• **WORK REQUEST**: In the entries that follow, find the word "https" and report each line it is on.

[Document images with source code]
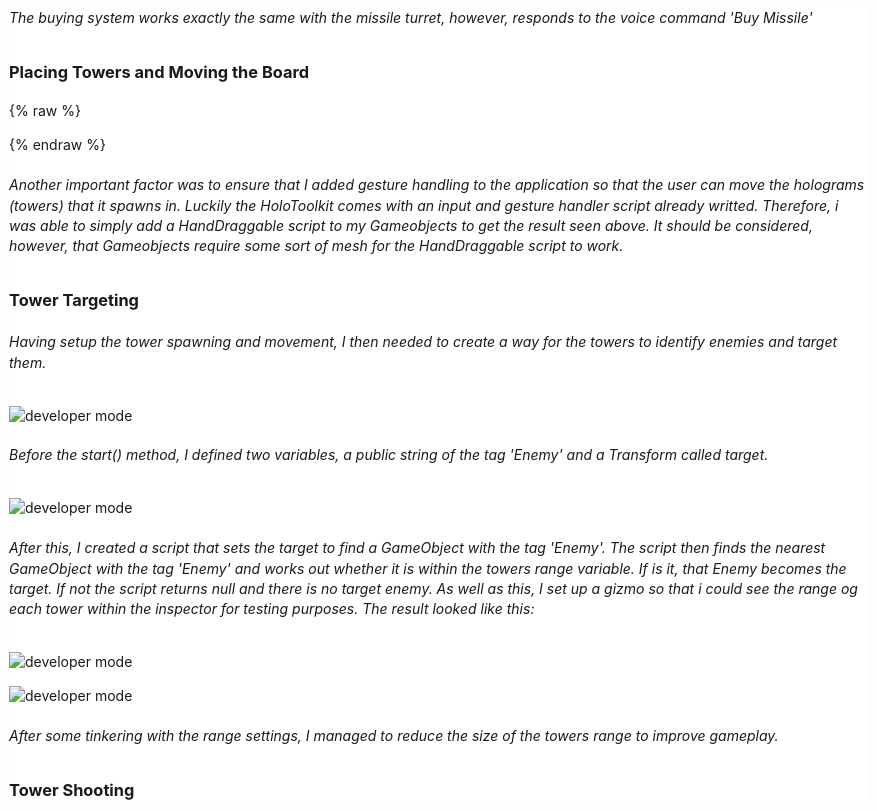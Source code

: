 ###### The buying system works exactly the same with the missile turret, however, responds to the voice command 'Buy Missile'
 <h3 class="single-post-sub-head">Placing Towers and Moving the Board</h3>

{% raw %}
<iframe width="560" height="315" src="https://www.youtube.com/embed/g2MjC8sb19M" frameborder="0" allow="accelerometer; autoplay; encrypted-media; gyroscope; picture-in-picture" allowfullscreen></iframe>
{% endraw %}

###### Another important factor was to ensure that I added gesture handling to the application so that the user can move the holograms (towers) that it spawns in. Luckily the HoloToolkit comes with an input and gesture handler script already writted. Therefore, i was able to simply add a HandDraggable script to my Gameobjects to get the result seen above. It should be considered, however, that Gameobjects require some sort of mesh for the HandDraggable script to work.

 <h3 class="single-post-sub-head">Tower Targeting</h3>

###### Having setup the tower spawning and movement, I then needed to create a way for the towers to identify enemies and target them.

![developer mode](https://metrik.space/assets/targetsetup.png)

###### Before the start() method, I defined two variables, a public string of the tag 'Enemy' and a Transform called target.

![developer mode](https://metrik.space/assets/updatetargetfunction.png)

###### After this, I created a script that sets the target to find a GameObject with the tag 'Enemy'. The script then finds the nearest GameObject with the tag 'Enemy' and works out whether it is within the towers range variable. If is it, that Enemy becomes the target. If not the script returns null and there is no target enemy. As well as this, I set up a gizmo so that i could see the range og each tower within the inspector for testing purposes. The result looked like this:

![developer mode](https://metrik.space/assets/towerrange.png)

![developer mode](https://metrik.space/assets/towerrangegizmo.png)

###### After some tinkering with the range settings, I managed to reduce the size of the towers range to improve gameplay.

 <h3 class="single-post-sub-head">Tower Shooting</h3>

• **EXERCISE RESULT**:
<iframe width="560" height="315" src="https://www.youtube.com/embed/g2MjC8sb19M" frameborder="0" allow="accelerometer; autoplay; encrypted-media; gyroscope; picture-in-picture" allowfullscreen></iframe>
![developer mode](https://metrik.space/assets/targetsetup.png)
![developer mode](https://metrik.space/assets/updatetargetfunction.png)
![developer mode](https://metrik.space/assets/towerrange.png)
![developer mode](https://metrik.space/assets/towerrangegizmo.png)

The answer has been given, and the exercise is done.